___ GIVEN DATA ___

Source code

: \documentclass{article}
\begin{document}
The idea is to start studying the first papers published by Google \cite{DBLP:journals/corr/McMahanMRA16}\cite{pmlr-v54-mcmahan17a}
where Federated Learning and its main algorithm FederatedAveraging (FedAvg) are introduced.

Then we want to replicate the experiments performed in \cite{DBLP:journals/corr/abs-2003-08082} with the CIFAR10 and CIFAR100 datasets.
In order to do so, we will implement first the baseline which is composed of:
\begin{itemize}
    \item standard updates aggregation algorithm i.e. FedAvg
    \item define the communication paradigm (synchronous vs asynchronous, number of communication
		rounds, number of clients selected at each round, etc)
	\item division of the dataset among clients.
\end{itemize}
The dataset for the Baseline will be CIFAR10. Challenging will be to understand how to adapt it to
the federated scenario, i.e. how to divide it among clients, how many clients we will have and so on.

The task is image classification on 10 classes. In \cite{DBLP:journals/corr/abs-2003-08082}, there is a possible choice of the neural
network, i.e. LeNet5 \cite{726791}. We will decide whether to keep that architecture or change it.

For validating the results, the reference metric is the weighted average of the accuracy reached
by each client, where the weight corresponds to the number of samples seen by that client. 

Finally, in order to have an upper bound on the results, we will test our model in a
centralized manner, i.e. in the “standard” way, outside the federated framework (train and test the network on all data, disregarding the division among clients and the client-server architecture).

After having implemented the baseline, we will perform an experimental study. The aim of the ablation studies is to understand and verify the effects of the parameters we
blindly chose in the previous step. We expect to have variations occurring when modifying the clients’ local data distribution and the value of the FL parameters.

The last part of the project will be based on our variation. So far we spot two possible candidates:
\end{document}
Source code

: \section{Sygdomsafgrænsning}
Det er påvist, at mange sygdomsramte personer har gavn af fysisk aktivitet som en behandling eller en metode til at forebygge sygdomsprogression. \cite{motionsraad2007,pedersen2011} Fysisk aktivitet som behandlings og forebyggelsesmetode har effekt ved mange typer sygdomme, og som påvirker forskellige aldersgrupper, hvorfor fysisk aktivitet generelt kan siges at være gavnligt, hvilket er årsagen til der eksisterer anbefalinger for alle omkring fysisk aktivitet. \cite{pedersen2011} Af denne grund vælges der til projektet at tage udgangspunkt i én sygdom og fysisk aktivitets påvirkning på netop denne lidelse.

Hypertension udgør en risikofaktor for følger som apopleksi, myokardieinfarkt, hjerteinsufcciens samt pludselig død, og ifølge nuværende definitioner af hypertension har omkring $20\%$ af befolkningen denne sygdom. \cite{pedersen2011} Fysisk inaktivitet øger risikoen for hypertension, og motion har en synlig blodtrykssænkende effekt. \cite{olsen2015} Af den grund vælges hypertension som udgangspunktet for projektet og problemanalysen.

___

**THE TASK:** Look through the entries above; find each line with the word "will" and copy it.

**SOLUTION TO THIS PROBLEM:**
In order to do so, we will implement first the baseline which is composed of:
The dataset for the Baseline will be CIFAR10. Challenging will be to understand how to adapt it to
the federated scenario, i.e. how to divide it among clients, how many clients we will have and so on.
network, i.e. LeNet5 \cite{726791}. We will decide whether to keep that architecture or change it.
Finally, in order to have an upper bound on the results, we will test our model in a
After having implemented the baseline, we will perform an experimental study. The aim of the ablation studies is to understand and verify the effects of the parameters we
The last part of the project will be based on our variation. So far we spot two possible candidates:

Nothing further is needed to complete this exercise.